5. Several people at the urinals. Sometimes this has what Ritwik calls the ‘honeypot effect’ – one or two cruising men at the urinals suddenly start attracting practically all
the cottagers in the St. Giles toilets until there is a row of men, cocks out, checking each other out, all heads tilted left or right, angled downwards, sometimes craning back to catch the eye of
someone at the pissoir across on the other side of the mirrors and sinks. It is a predictable set of movements, but of all the methods, this gives the most direct access to the goods. This is when
it becomes most transparently a marketplace: there is no pissing around, wasting time and acting out tired old moves; it is sharp, to the point and immediately effective. Or not, but in that case
at least the people involved are not left hanging on, thinking will he won’t he will he won’t he while doing some more hand-drying and pretend pissing and all that nonsense.

No. 5 is also unflinchingly frank: Ritwik knows quickly who wants him and who doesn’t. Rejection, however couched, even if it involves just tucking a penis in and moving away to a position
beside another person, is still rejection and potentially bruising. But it’s all part of the game, or the logic of the meat market: would a shopper buy maggoty meat out of kindness to the
poor lamb which had died or the butcher who didn’t have any better? Ritwik himself has learned, a bit too efficiently, to reject: it is best done swiftly otherwise he accuses himself of
leading them on and feels slightly guilty about it. Also very pleased, because someone fancies him. To be in the position of saying ‘no’ to someone and turning him down is one of the
greatest luxuries in life, he reckons. He has it here, sometimes.

There are the beginnings of a fraternity here among some of the regulars, of whom Ritwik has become one. He smiles at some of them, or nods and acknowledges their presence and some are glad of
this small social gesture. It’s not solidarity or anything, just a flickering registration of the commonality that brings them together underground. They don’t know each other’s
names, where they live, or indeed, where they disappear once they reach the upper world. They only exist for each other in this strip-lit netherworld.

Ritwik has had sex with a couple of these regulars. There’s Martin who works for British Rail, has short spiky hair and a goodnatured leer permanently stuck on his face. And the other man,
whose name he doesn’t know or hasn’t bothered to find out, who takes off all his clothes, every single stitch, and leaves his cubicle door wide open while playing with himself and
fingering his arsehole. He shuts it as soon as he hears new footsteps but if he thinks it’s safe he opens the door fully again.

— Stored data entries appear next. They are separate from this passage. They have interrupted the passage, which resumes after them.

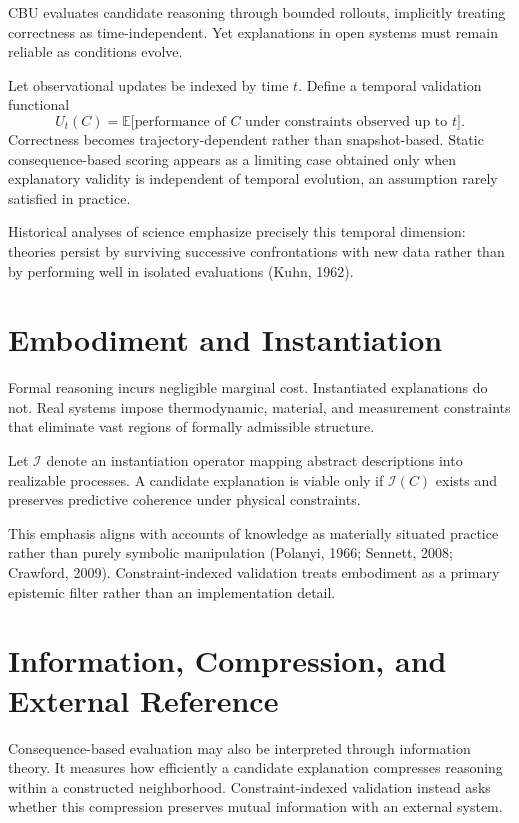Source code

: \documentclass[12pt]{article}
\begin{document}
CBU evaluates candidate reasoning through bounded rollouts, implicitly treating correctness as time-independent. Yet explanations in open systems must remain reliable as conditions evolve.

Let observational updates be indexed by time \(t\). Define a temporal validation functional
\[
U_t(C) = \mathbb{E}\bigl[\text{performance of } C \text{ under constraints observed up to } t\bigr].
\]
Correctness becomes trajectory-dependent rather than snapshot-based. Static consequence-based scoring appears as a limiting case obtained only when explanatory validity is independent of temporal evolution, an assumption rarely satisfied in practice.

Historical analyses of science emphasize precisely this temporal dimension: theories persist by surviving successive confrontations with new data rather than by performing well in isolated evaluations (Kuhn, 1962).

\section{Embodiment and Instantiation}

Formal reasoning incurs negligible marginal cost. Instantiated explanations do not. Real systems impose thermodynamic, material, and measurement constraints that eliminate vast regions of formally admissible structure.

Let \(\mathcal{I}\) denote an instantiation operator mapping abstract descriptions into realizable processes. A candidate explanation is viable only if \(\mathcal{I}(C)\) exists and preserves predictive coherence under physical constraints.

This emphasis aligns with accounts of knowledge as materially situated practice rather than purely symbolic manipulation (Polanyi, 1966; Sennett, 2008; Crawford, 2009). Constraint-indexed validation treats embodiment as a primary epistemic filter rather than an implementation detail.

\section{Information, Compression, and External Reference}

Consequence-based evaluation may also be interpreted through information theory. It measures how efficiently a candidate explanation compresses reasoning within a constructed neighborhood. Constraint-indexed validation instead asks whether this compression preserves mutual information with an external system.
\end{document}
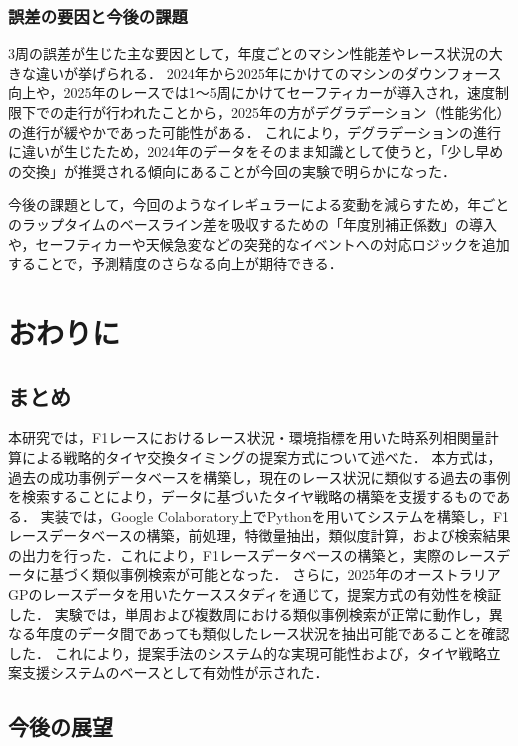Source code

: \documentclass{deimj}
\begin{document}
\subsubsection{誤差の要因と今後の課題}
3周の誤差が生じた主な要因として，年度ごとのマシン性能差やレース状況の大きな違いが挙げられる．
2024年から2025年にかけてのマシンのダウンフォース向上や，2025年のレースでは1〜5周にかけてセーフティカーが導入され，速度制限下での走行が行われたことから，2025年の方がデグラデーション（性能劣化）の進行が緩やかであった可能性がある．
これにより，デグラデーションの進行に違いが生じたため，2024年のデータをそのまま知識として使うと，「少し早めの交換」が推奨される傾向にあることが今回の実験で明らかになった．

今後の課題として，今回のようなイレギュラーによる変動を減らすため，年ごとのラップタイムのベースライン差を吸収するための「年度別補正係数」の導入や，セーフティカーや天候急変などの突発的なイベントへの対応ロジックを追加することで，予測精度のさらなる向上が期待できる．

\section{おわりに}

\subsection{まとめ}

本研究では，F1レースにおけるレース状況・環境指標を用いた時系列相関量計算による戦略的タイヤ交換タイミングの提案方式について述べた．
本方式は，過去の成功事例データベースを構築し，現在のレース状況に類似する過去の事例を検索することにより，データに基づいたタイヤ戦略の構築を支援するものである．
実装では，Google Colaboratory上でPythonを用いてシステムを構築し，F1レースデータベースの構築，前処理，特徴量抽出，類似度計算，および検索結果の出力を行った．これにより，F1レースデータベースの構築と，実際のレースデータに基づく類似事例検索が可能となった．
さらに，2025年のオーストラリアGPのレースデータを用いたケーススタディを通じて，提案方式の有効性を検証した．
実験では，単周および複数周における類似事例検索が正常に動作し，異なる年度のデータ間であっても類似したレース状況を抽出可能であることを確認した．
これにより，提案手法のシステム的な実現可能性および，タイヤ戦略立案支援システムのベースとして有効性が示された．

\subsection{今後の展望}
\end{document}
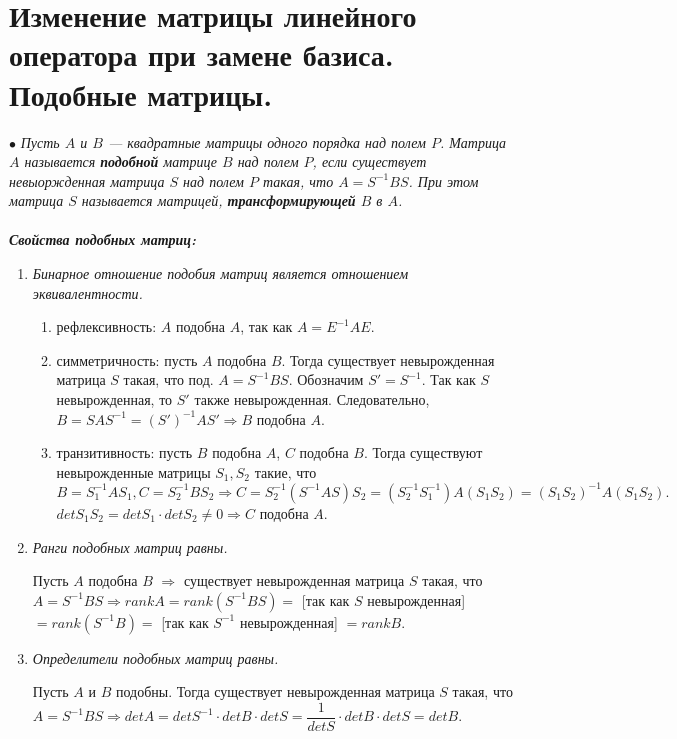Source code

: \section{Изменение матрицы линейного оператора при замене базиса. Подобные матрицы.}
$\bullet$ \textit{Пусть $A$ и $B$ --- квадратные матрицы одного порядка над полем $P$. Матрица $A$ называется \textbf{подобной} матрице $B$ над полем $P$, если существует невыоржденная матрица $S$ над полем $P$ такая, что $A = S^{-1}BS$. При этом матрица $S$ называется матрицей, \textbf{трансформирующей} $B$ в $A$.}\\\\
\textit{ \textbf{Свойства подобных матриц:}}
\begin{enumerate}
	\item \textit{Бинарное отношение подобия матриц является отношением эквивалентности.}\begin{Proof}\begin{enumerate}
			\item рефлексивность: $A$ подобна $A$, так как $A = E^{-1}AE$.
			\item симметричность: пусть $A$ подобна $B$. Тогда существует невырожденная матрица $S$ такая, что под. $A = S^{-1}BS$. Обозначим $S' = S^{-1}$. Так как $S$ невырожденная, то $S'$ также невырожденная. Следовательно, $B = S A S^{-1} = (S')^{-1} A S' \Rightarrow B$ подобна $A$.
			\item транзитивность: пусть $B$ подобна $A$, $C$ подобна $B$. Тогда существуют невырожденные матрицы $S_1, S_2$ такие, что $B = S_1^{-1}AS_1, C = S_2^{-1}BS_2\Rightarrow C = S_2^{-1}(S^{-1}AS)S_2= (S_2^{-1}S_1^{-1})A(S_1S_2) = (S_1S_2)^{-1}A(S_1S_2).$ $detS_1S_2 = detS_1\cdot detS_2 \ne 0\Rightarrow C$ подобна $A$.
		\end{enumerate}
	\end{Proof}
	\item \textit{Ранги подобных матриц равны.}\begin{Proof}
		Пусть $A$ подобна $B$ $\Rightarrow$ существует невырожденная матрица $S$ такая, что $A = S^{-1} B S \Rightarrow rank A = rank  (S^{-1} B S ) =$ [так как $S$ невырожденная] $ = rank (S^{-1} B) =$ [так как $S^{-1}$ невырожденная] $= rank B$.
	\end{Proof}
	\item \textit {Определители подобных матриц равны.}\begin{Proof}
		Пусть $A$ и $B$ подобны. Тогда существует невырожденная матрица $S$ такая, что $A = S^{-1}BS\Rightarrow det A = detS^{-1}\cdot det B\cdot detS = \dfrac{1}{detS}\cdot detB\cdot detS = det B$.
\end{Proof}\end{enumerate}
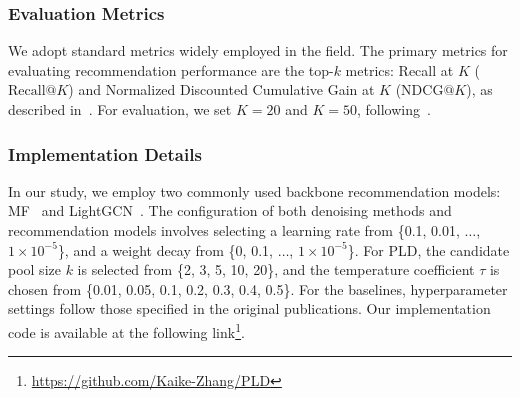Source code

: \subsubsection{Evaluation Metrics}
We adopt standard metrics widely employed in the field. The primary metrics for evaluating recommendation performance are the top-$k$ metrics: Recall at $K$ ($\mathrm{Recall}@K$) and Normalized Discounted Cumulative Gain at $K$ ($\mathrm{NDCG}@K$), as described in~\cite{zhang2023robust, he2020lightgcn, herlocker2004evaluating}. For evaluation, we set $K=20$ and $K=50$, following~\cite{wang2019neural, zhang2024improving}.

\subsubsection{Implementation Details} 
In our study, we employ two commonly used backbone recommendation models: MF~\cite{koren2009matrix} and LightGCN~\cite{he2020lightgcn}. The configuration of both denoising methods and recommendation models involves selecting a learning rate from \{0.1, 0.01, $\dots$, $1 \times 10^{-5}$\}, and a weight decay from \{0, 0.1, $\dots$, $1 \times 10^{-5}$\}. For PLD, the candidate pool size $k$ is selected from \{2, 3, 5, 10, 20\}, and the temperature coefficient $\tau$ is chosen from \{0.01, 0.05, 0.1, 0.2, 0.3, 0.4, 0.5\}. For the baselines, hyperparameter settings follow those specified in the original publications. Our implementation code is available at the following link\footnote{\url{https://github.com/Kaike-Zhang/PLD}}.





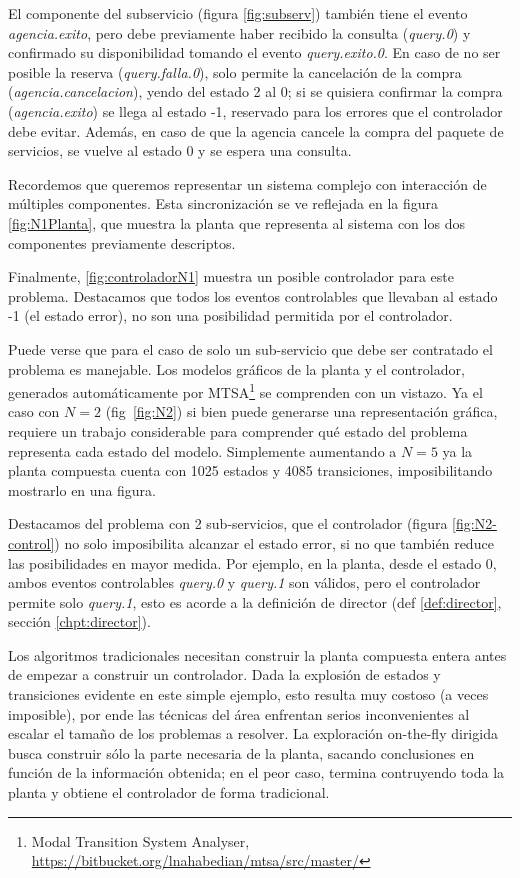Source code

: El componente del subservicio (figura \ref{fig:subserv}) también tiene el evento \textit{agencia.exito}, pero debe previamente haber recibido la consulta (\textit{query.0}) y confirmado su disponibilidad tomando el evento \textit{query.exito.0}. En caso de no ser posible la reserva (\textit{query.falla.0}), solo permite la cancelación de la compra (\textit{agencia.cancelacion}), yendo del estado 2 al 0; si se quisiera confirmar la compra (\textit{agencia.exito}) se llega al estado -1, reservado para los errores que el controlador debe evitar. Además, en caso de que la agencia cancele la compra del paquete de servicios, se vuelve al estado 0 y se espera una consulta.

Recordemos que queremos representar un sistema complejo con interacción de múltiples componentes. Esta sincronización se ve reflejada en la figura \ref{fig:N1Planta}, que muestra la planta que representa al sistema con los dos componentes previamente descriptos. 

Finalmente, \ref{fig:controladorN1} muestra un posible controlador para este problema. Destacamos que todos los eventos controlables que llevaban al estado -1 (el estado error), no son una posibilidad permitida por el controlador. 

Puede verse que para el caso de solo un sub-servicio que debe ser contratado el problema es manejable. Los modelos gráficos de la planta y el controlador, generados automáticamente por MTSA\footnote{Modal Transition System Analyser, \href{https://bitbucket.org/lnahabedian/mtsa/src/master/^}{https://bitbucket.org/lnahabedian/mtsa/src/master/}} se comprenden con un vistazo. Ya el caso con $N=2$ (fig~\ref{fig:N2}) si bien puede generarse una representación gráfica, requiere un trabajo considerable para comprender qué estado del problema representa cada estado del modelo. Simplemente aumentando a $N=5$ ya la planta compuesta cuenta con 1025 estados y 4085 transiciones, imposibilitando mostrarlo en una figura. 

Destacamos del problema con 2 sub-servicios, que el controlador (figura \ref{fig:N2-control}) no solo imposibilita alcanzar el estado error, si no que también reduce las posibilidades en mayor medida. Por ejemplo, en la planta, desde el estado 0, ambos eventos controlables \textit{query.0} y \textit{query.1} son válidos, pero el controlador permite solo \textit{query.1}, esto es acorde a la definición de director (def \ref{def:director}, sección \ref{chpt:director}).

Los algoritmos tradicionales necesitan construir la planta compuesta entera antes de empezar a construir un controlador. Dada la explosión de estados y transiciones evidente en este simple ejemplo, esto resulta muy costoso (a veces imposible), por ende las técnicas del área enfrentan serios inconvenientes al escalar el tamaño de los problemas a resolver. La exploración on-the-fly dirigida busca construir sólo la parte  necesaria de la planta, sacando conclusiones en función de la información obtenida; en el peor caso, termina contruyendo toda la planta y obtiene el controlador de forma tradicional.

There is no rivalry within this set of people; in fact, when a newcomer arrives and shows an interest in one of them, the rest, who know they are not fancied, egg on the lucky one. They keep
watch if the people they are familiar with are having sex in the open: it’s a give-and-take, this one – they get the pleasure of watching and in return they provide an early warning
service.

Sometimes they warn off each other from ‘time-wasters’, people who come and endlessly tease, hang around, show cock, peep, peer, lock themselves in cubicles for ages but ultimately
never pick up anyone. Just as ‘genuine’ is a high recommendation in this world, ‘time-waster’ is equally pejorative. Ritwik is glad to have the more experienced ones
dissuade him from running down such cul-de-sacs. It is, of course, a minor corollary of Sod’s Law that almost every ‘time-waster’ is gorgeous.

Ritwik also realizes, in slow stages, that his is a type of minority appeal, catering to the ‘special interest’ group rather than the mainstream, because of his nationality, looks,
skin colour. He keeps pushing the word ‘race’ away. The mainstream is blonde, white, young, slim. Or, more accurately, that is the desired mainstream. He doesn’t satisfy the
crucial first two although the last two can influence the swing cruisers.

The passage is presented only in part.